お笑いと言語学あるいは教育と言語学ー言語学を追求する意味ー

皆さん、「言語学=言語を追求する学問」だと、そう思っていませんか?間違ってはいないのですが、それだと言語学の本質が伝わっていないような、そんなもどかしさを覚えます。言うならば、アンパンマンとバイキンマンの「敵対関係」という外部構造しか見ていないような・・・そんな感じです。しかし、彼らはそんな単純なもんじゃない。敵対関係こそあれど、共通の目的の前では協力関係を結ぶという深層部分での関係性というのが、彼らの魅力の一つなのです。同様に、言語学というのも、ただ言葉の構造を理解して終わり、というそんな単純なものではありません。

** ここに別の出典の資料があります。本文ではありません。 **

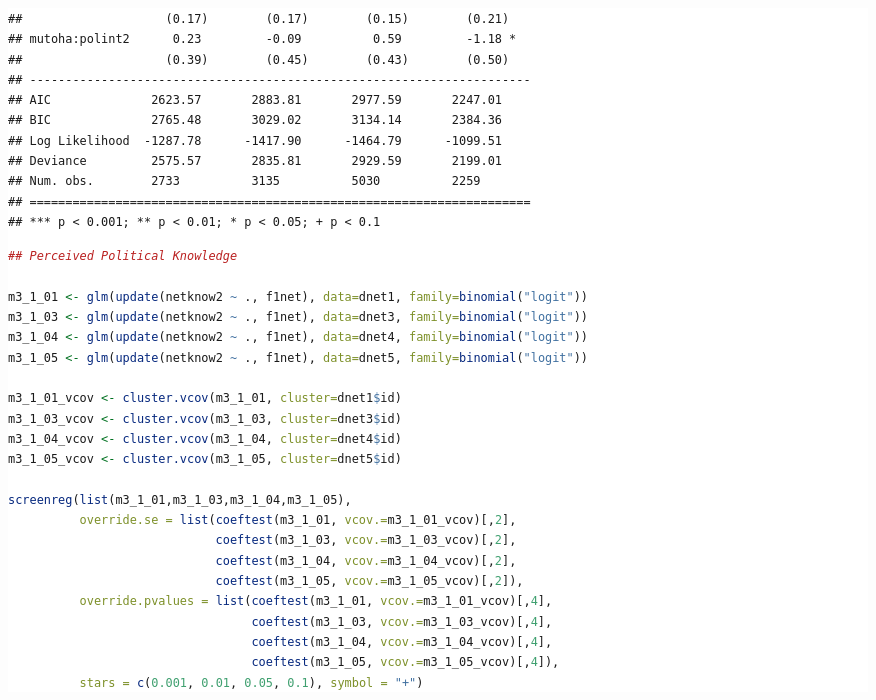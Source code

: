     ##                    (0.17)        (0.17)        (0.15)        (0.21)   
    ## mutoha:polint2      0.23         -0.09          0.59         -1.18 *  
    ##                    (0.39)        (0.45)        (0.43)        (0.50)   
    ## ----------------------------------------------------------------------
    ## AIC              2623.57       2883.81       2977.59       2247.01    
    ## BIC              2765.48       3029.02       3134.14       2384.36    
    ## Log Likelihood  -1287.78      -1417.90      -1464.79      -1099.51    
    ## Deviance         2575.57       2835.81       2929.59       2199.01    
    ## Num. obs.        2733          3135          5030          2259       
    ## ======================================================================
    ## *** p < 0.001; ** p < 0.01; * p < 0.05; + p < 0.1

``` r
## Perceived Political Knowledge

m3_1_01 <- glm(update(netknow2 ~ ., f1net), data=dnet1, family=binomial("logit"))
m3_1_03 <- glm(update(netknow2 ~ ., f1net), data=dnet3, family=binomial("logit"))
m3_1_04 <- glm(update(netknow2 ~ ., f1net), data=dnet4, family=binomial("logit"))
m3_1_05 <- glm(update(netknow2 ~ ., f1net), data=dnet5, family=binomial("logit"))

m3_1_01_vcov <- cluster.vcov(m3_1_01, cluster=dnet1$id)
m3_1_03_vcov <- cluster.vcov(m3_1_03, cluster=dnet3$id)
m3_1_04_vcov <- cluster.vcov(m3_1_04, cluster=dnet4$id)
m3_1_05_vcov <- cluster.vcov(m3_1_05, cluster=dnet5$id)

screenreg(list(m3_1_01,m3_1_03,m3_1_04,m3_1_05),
          override.se = list(coeftest(m3_1_01, vcov.=m3_1_01_vcov)[,2],
                             coeftest(m3_1_03, vcov.=m3_1_03_vcov)[,2],
                             coeftest(m3_1_04, vcov.=m3_1_04_vcov)[,2],
                             coeftest(m3_1_05, vcov.=m3_1_05_vcov)[,2]),
          override.pvalues = list(coeftest(m3_1_01, vcov.=m3_1_01_vcov)[,4],
                                  coeftest(m3_1_03, vcov.=m3_1_03_vcov)[,4],
                                  coeftest(m3_1_04, vcov.=m3_1_04_vcov)[,4],
                                  coeftest(m3_1_05, vcov.=m3_1_05_vcov)[,4]),
          stars = c(0.001, 0.01, 0.05, 0.1), symbol = "+")
```
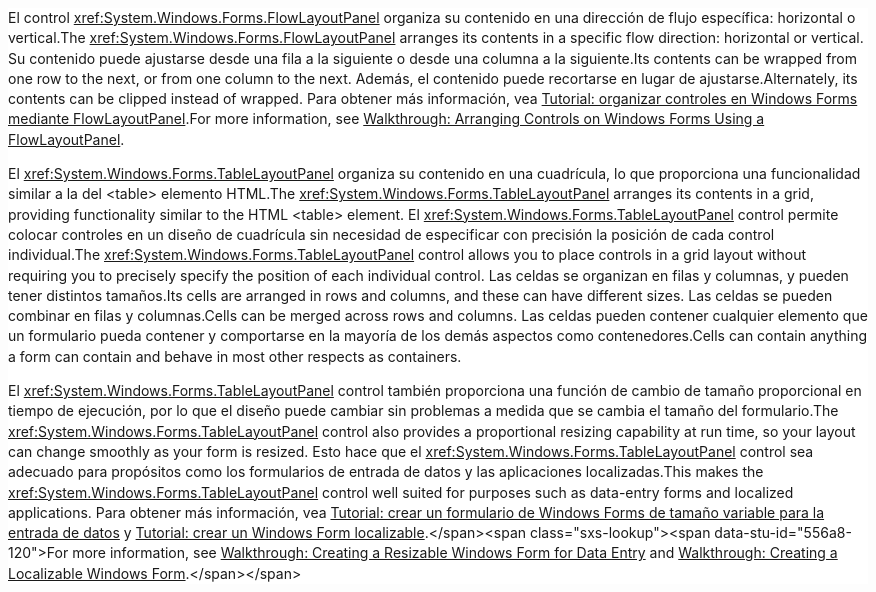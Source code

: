 <span data-ttu-id="556a8-109">El control <xref:System.Windows.Forms.FlowLayoutPanel> organiza su contenido en una dirección de flujo específica: horizontal o vertical.</span><span class="sxs-lookup"><span data-stu-id="556a8-109">The <xref:System.Windows.Forms.FlowLayoutPanel> arranges its contents in a specific flow direction: horizontal or vertical.</span></span> <span data-ttu-id="556a8-110">Su contenido puede ajustarse desde una fila a la siguiente o desde una columna a la siguiente.</span><span class="sxs-lookup"><span data-stu-id="556a8-110">Its contents can be wrapped from one row to the next, or from one column to the next.</span></span> <span data-ttu-id="556a8-111">Además, el contenido puede recortarse en lugar de ajustarse.</span><span class="sxs-lookup"><span data-stu-id="556a8-111">Alternately, its contents can be clipped instead of wrapped.</span></span> <span data-ttu-id="556a8-112">Para obtener más información, vea [Tutorial: organizar controles en Windows Forms mediante FlowLayoutPanel](walkthrough-arranging-controls-on-windows-forms-using-a-flowlayoutpanel.md).</span><span class="sxs-lookup"><span data-stu-id="556a8-112">For more information, see [Walkthrough: Arranging Controls on Windows Forms Using a FlowLayoutPanel](walkthrough-arranging-controls-on-windows-forms-using-a-flowlayoutpanel.md).</span></span>

<span data-ttu-id="556a8-113">El <xref:System.Windows.Forms.TableLayoutPanel> organiza su contenido en una cuadrícula, lo que proporciona una funcionalidad similar a la del \<table> elemento HTML.</span><span class="sxs-lookup"><span data-stu-id="556a8-113">The <xref:System.Windows.Forms.TableLayoutPanel> arranges its contents in a grid, providing functionality similar to the HTML \<table> element.</span></span> <span data-ttu-id="556a8-114">El <xref:System.Windows.Forms.TableLayoutPanel> control permite colocar controles en un diseño de cuadrícula sin necesidad de especificar con precisión la posición de cada control individual.</span><span class="sxs-lookup"><span data-stu-id="556a8-114">The <xref:System.Windows.Forms.TableLayoutPanel> control allows you to place controls in a grid layout without requiring you to precisely specify the position of each individual control.</span></span> <span data-ttu-id="556a8-115">Las celdas se organizan en filas y columnas, y pueden tener distintos tamaños.</span><span class="sxs-lookup"><span data-stu-id="556a8-115">Its cells are arranged in rows and columns, and these can have different sizes.</span></span> <span data-ttu-id="556a8-116">Las celdas se pueden combinar en filas y columnas.</span><span class="sxs-lookup"><span data-stu-id="556a8-116">Cells can be merged across rows and columns.</span></span> <span data-ttu-id="556a8-117">Las celdas pueden contener cualquier elemento que un formulario pueda contener y comportarse en la mayoría de los demás aspectos como contenedores.</span><span class="sxs-lookup"><span data-stu-id="556a8-117">Cells can contain anything a form can contain and behave in most other respects as containers.</span></span>

<span data-ttu-id="556a8-118">El <xref:System.Windows.Forms.TableLayoutPanel> control también proporciona una función de cambio de tamaño proporcional en tiempo de ejecución, por lo que el diseño puede cambiar sin problemas a medida que se cambia el tamaño del formulario.</span><span class="sxs-lookup"><span data-stu-id="556a8-118">The <xref:System.Windows.Forms.TableLayoutPanel> control also provides a proportional resizing capability at run time, so your layout can change smoothly as your form is resized.</span></span> <span data-ttu-id="556a8-119">Esto hace que el <xref:System.Windows.Forms.TableLayoutPanel> control sea adecuado para propósitos como los formularios de entrada de datos y las aplicaciones localizadas.</span><span class="sxs-lookup"><span data-stu-id="556a8-119">This makes the <xref:System.Windows.Forms.TableLayoutPanel> control well suited for purposes such as data-entry forms and localized applications.</span></span> <span data-ttu-id="556a8-120">Para obtener más información, vea [Tutorial: crear un formulario de Windows Forms de tamaño variable para la entrada de datos](https://docs.microsoft.com/previous-versions/visualstudio/visual-studio-2010/991eahec(v=vs.100)) y [Tutorial: crear un Windows Form localizable](https://docs.microsoft.com/previous-versions/visualstudio/visual-studio-2010/7k9fa71y(v=vs.100)).</span><span class="sxs-lookup"><span data-stu-id="556a8-120">For more information, see [Walkthrough: Creating a Resizable Windows Form for Data Entry](https://docs.microsoft.com/previous-versions/visualstudio/visual-studio-2010/991eahec(v=vs.100)) and [Walkthrough: Creating a Localizable Windows Form](https://docs.microsoft.com/previous-versions/visualstudio/visual-studio-2010/7k9fa71y(v=vs.100)).</span></span>
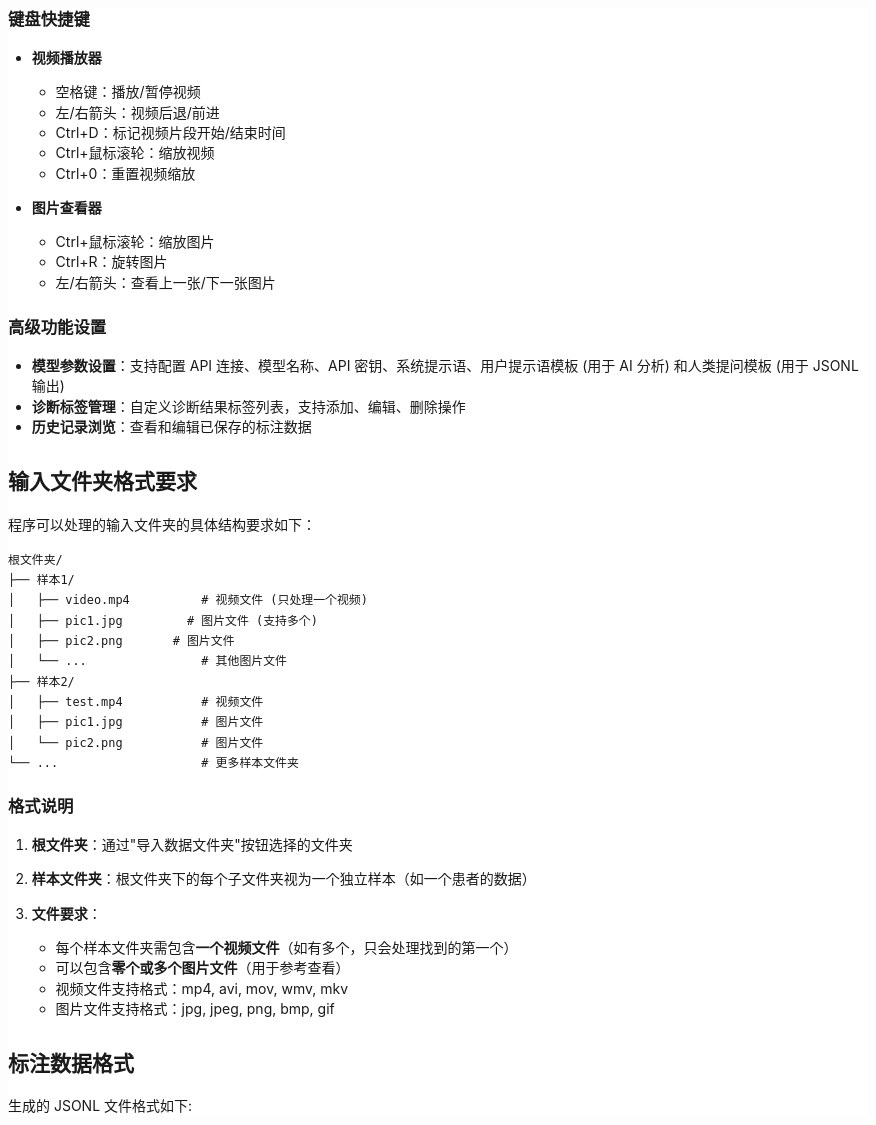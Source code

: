 ### 键盘快捷键

- **视频播放器**

  - 空格键：播放/暂停视频
  - 左/右箭头：视频后退/前进
  - Ctrl+D：标记视频片段开始/结束时间
  - Ctrl+鼠标滚轮：缩放视频
  - Ctrl+0：重置视频缩放

- **图片查看器**
  - Ctrl+鼠标滚轮：缩放图片
  - Ctrl+R：旋转图片
  - 左/右箭头：查看上一张/下一张图片

### 高级功能设置

- **模型参数设置**：支持配置 API 连接、模型名称、API 密钥、系统提示语、用户提示语模板 (用于 AI 分析) 和人类提问模板 (用于 JSONL 输出)
- **诊断标签管理**：自定义诊断结果标签列表，支持添加、编辑、删除操作
- **历史记录浏览**：查看和编辑已保存的标注数据

## 输入文件夹格式要求

程序可以处理的输入文件夹的具体结构要求如下：

```
根文件夹/
├── 样本1/
│   ├── video.mp4          # 视频文件 (只处理一个视频)
│   ├── pic1.jpg         # 图片文件 (支持多个)
│   ├── pic2.png       # 图片文件
│   └── ...                # 其他图片文件
├── 样本2/
│   ├── test.mp4           # 视频文件
│   ├── pic1.jpg           # 图片文件
│   └── pic2.png           # 图片文件
└── ...                    # 更多样本文件夹
```

### 格式说明

1. **根文件夹**：通过"导入数据文件夹"按钮选择的文件夹
2. **样本文件夹**：根文件夹下的每个子文件夹视为一个独立样本（如一个患者的数据）
3. **文件要求**：

   - 每个样本文件夹需包含**一个视频文件**（如有多个，只会处理找到的第一个）
   - 可以包含**零个或多个图片文件**（用于参考查看）
   - 视频文件支持格式：mp4, avi, mov, wmv, mkv
   - 图片文件支持格式：jpg, jpeg, png, bmp, gif

## 标注数据格式

生成的 JSONL 文件格式如下:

例えば、教育と言語学。それらは非常に密接に関わり合っています。幼児が言葉を覚える際、「パンが食べた」とか「手が拭いた」とか、本来「〜を」というべきものを「〜が」と表現することがあります。また、海外出身の日本語学習者が、「私は朝ごはんを食べました」と表現した時、私たちはそれを非日常的表現だと判断します。さて、一体どうしてでしょう?

いろんな仮説があるでしょうが、私が思うに、幼児の学習については、私たちの言語表現において重要なものは文頭にくる傾向があり、主語+『が』+動詞という使用が頻繁に見られるからだと考えます。また、英語などSVO言語を話す者にとっては、そのルールに当てはめてしまうので、日本語らしい表現から遠ざかるんだろうと思います。指導において重要な言語の習得過程を見るには、当然言語学の知識が必要であり、そういった点でも、教育と言語学は深い関係にあります。

そして、お笑いと言語学!
ぶっちゃけ、言語を追求することでお笑いの生産につながるんじゃないかなと思っております。例えばー・・・これは浮気に入るんでしょうか・・言語ネタのスペシャリストと言えば『バカリズム』さんが思い浮かびます。い、い、い、板倉さんも大好きなんですが、バカリズムさんも大ファンなので、今日はバカリズムさんを召喚したいと思います。(後から院生室の板倉ポスターに謝罪しときます。)

バカリズムさんの『いろは問題』って、本当に天才的ですよね。本当に大好きです(胸がチクチク)
あまりネタバレはできないんですが、バカリズムさんは『濁音』の使用というところに着目していらっしゃるんですよね。認知言語学でいうと、濁音がプロファイルされていると言えます。どういう意味かとかは今回の記事ではそんなに重要ではなくて、認知言語の用語で説明できるという事実が、言語学のお笑いへのアプローチの示唆となっています。もし、通時的変化として濁音が使われ出す前にスコープが当てられていたら、また違った構想のネタができるだろうし、ゲシュタルトとして文字を見れば視覚的ネタにも発展できる。専門用語がいろいろ出てきましたが、言語学的見方はバカリズムさんのネタにも十分に適応できるのです。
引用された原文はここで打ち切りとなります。